[Source texts of formatted documents]
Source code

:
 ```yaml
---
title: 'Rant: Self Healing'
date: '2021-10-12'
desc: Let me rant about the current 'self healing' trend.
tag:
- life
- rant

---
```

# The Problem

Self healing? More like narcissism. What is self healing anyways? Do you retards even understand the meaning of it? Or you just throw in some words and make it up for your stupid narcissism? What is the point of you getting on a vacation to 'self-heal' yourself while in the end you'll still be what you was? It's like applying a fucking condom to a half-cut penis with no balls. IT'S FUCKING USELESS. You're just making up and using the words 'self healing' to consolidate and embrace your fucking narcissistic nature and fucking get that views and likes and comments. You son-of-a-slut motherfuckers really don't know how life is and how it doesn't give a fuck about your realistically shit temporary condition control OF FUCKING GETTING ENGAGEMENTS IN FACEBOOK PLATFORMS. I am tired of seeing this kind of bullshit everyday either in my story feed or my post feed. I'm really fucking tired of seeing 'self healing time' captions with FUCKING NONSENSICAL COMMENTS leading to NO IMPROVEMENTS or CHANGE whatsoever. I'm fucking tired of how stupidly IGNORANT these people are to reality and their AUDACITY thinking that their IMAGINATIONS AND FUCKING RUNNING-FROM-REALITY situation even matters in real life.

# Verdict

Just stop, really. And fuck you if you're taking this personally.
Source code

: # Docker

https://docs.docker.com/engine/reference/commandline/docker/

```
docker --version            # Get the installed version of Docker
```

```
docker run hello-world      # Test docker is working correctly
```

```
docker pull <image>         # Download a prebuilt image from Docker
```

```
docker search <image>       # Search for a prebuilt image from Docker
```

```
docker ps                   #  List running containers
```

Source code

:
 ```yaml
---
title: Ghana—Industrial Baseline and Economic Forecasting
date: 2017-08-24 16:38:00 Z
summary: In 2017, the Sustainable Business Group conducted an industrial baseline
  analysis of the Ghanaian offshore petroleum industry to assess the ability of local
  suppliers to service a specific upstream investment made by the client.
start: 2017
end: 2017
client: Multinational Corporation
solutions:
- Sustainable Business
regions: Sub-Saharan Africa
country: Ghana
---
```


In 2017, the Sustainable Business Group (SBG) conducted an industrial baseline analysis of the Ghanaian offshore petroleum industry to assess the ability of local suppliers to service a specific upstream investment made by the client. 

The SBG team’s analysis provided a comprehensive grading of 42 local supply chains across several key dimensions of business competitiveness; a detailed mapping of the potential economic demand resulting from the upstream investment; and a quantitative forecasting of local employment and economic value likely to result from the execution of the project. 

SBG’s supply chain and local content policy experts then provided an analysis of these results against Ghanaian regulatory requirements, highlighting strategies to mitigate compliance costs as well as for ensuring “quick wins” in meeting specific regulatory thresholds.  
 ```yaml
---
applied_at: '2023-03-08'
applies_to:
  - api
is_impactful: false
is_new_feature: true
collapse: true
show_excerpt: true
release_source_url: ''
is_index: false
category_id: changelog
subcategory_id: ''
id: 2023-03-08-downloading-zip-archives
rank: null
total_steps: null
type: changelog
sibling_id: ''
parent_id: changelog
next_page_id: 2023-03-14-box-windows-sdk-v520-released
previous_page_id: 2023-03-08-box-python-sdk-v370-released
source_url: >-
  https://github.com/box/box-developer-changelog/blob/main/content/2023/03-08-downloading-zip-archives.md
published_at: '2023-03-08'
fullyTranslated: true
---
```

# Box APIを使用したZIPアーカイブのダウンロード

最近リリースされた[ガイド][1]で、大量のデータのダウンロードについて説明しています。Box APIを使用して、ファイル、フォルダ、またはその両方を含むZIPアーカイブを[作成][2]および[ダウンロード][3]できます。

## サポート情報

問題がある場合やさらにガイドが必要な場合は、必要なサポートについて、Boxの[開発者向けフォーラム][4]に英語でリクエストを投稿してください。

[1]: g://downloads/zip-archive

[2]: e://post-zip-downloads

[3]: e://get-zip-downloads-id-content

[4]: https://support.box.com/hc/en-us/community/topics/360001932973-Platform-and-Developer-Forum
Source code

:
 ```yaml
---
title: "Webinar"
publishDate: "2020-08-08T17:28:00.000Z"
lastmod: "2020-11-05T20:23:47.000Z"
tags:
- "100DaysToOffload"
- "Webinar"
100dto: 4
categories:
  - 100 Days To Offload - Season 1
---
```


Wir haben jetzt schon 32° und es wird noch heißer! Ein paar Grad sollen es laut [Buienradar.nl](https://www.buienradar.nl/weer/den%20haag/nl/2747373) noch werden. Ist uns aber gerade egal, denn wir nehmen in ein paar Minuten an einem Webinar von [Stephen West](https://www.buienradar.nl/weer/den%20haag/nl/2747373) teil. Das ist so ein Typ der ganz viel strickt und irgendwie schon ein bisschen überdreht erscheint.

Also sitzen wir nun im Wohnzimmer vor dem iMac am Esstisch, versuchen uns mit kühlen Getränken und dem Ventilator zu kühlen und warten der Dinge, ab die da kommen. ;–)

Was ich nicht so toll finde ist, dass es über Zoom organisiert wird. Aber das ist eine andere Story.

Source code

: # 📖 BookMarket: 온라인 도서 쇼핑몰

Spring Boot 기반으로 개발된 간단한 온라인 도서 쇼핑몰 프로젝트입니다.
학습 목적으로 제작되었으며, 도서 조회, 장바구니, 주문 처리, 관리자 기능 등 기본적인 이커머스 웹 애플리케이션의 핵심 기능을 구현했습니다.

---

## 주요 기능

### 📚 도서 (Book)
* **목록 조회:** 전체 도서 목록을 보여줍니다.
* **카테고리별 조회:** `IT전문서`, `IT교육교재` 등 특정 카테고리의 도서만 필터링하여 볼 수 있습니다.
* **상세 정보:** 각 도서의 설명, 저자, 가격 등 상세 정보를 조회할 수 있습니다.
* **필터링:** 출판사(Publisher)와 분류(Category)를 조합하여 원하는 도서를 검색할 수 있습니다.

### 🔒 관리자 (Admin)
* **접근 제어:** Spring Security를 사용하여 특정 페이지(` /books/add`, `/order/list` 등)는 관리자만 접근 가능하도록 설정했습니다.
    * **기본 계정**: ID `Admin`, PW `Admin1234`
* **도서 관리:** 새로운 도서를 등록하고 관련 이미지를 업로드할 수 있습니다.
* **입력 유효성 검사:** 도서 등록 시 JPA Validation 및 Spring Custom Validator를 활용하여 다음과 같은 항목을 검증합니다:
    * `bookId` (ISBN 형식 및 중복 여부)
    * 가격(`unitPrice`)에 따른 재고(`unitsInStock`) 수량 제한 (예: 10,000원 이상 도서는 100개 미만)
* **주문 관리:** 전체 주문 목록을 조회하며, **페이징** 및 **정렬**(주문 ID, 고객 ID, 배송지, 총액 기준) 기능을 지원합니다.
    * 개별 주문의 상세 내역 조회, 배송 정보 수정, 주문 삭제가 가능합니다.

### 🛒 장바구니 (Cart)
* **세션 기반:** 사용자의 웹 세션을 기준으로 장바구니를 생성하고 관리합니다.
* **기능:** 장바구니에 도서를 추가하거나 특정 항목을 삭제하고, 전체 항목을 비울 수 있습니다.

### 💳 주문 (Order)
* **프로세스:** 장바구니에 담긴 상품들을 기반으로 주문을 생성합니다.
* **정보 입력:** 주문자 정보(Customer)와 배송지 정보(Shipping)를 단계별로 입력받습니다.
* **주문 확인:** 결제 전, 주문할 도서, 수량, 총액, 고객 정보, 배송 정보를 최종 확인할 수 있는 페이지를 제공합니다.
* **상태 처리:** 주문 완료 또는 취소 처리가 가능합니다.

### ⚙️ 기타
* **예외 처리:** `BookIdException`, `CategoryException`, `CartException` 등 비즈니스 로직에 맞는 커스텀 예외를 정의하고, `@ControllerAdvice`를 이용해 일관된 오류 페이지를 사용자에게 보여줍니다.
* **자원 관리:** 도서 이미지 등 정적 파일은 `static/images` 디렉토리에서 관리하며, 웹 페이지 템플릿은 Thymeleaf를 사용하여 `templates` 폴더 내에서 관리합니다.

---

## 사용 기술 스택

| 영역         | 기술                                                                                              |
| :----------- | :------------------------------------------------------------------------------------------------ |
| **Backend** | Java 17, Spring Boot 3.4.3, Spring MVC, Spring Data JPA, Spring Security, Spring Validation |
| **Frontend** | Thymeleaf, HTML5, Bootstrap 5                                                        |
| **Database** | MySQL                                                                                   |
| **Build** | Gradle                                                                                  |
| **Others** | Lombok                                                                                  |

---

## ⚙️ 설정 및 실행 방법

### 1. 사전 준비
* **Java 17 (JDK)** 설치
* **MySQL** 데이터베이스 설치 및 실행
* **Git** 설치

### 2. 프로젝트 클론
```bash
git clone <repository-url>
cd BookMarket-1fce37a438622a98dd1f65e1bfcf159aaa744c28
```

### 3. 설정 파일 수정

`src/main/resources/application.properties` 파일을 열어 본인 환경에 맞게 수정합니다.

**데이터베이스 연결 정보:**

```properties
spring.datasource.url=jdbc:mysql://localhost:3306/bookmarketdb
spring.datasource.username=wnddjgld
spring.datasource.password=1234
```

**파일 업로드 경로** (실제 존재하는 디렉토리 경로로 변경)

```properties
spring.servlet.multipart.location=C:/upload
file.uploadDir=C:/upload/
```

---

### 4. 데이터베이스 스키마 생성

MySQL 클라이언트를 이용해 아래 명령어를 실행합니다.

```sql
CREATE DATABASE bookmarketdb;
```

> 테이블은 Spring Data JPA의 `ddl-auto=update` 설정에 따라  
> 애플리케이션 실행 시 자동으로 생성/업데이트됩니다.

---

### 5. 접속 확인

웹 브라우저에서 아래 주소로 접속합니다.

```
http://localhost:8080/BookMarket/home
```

== WHAT YOU WILL DO ==
Pick from the records each line that contains the word "changelog" and show it.

== FINISHED TASK ==
category_id: changelog
type: changelog
parent_id: changelog
  https://github.com/box/box-developer-changelog/blob/main/content/2023/03-08-downloading-zip-archives.md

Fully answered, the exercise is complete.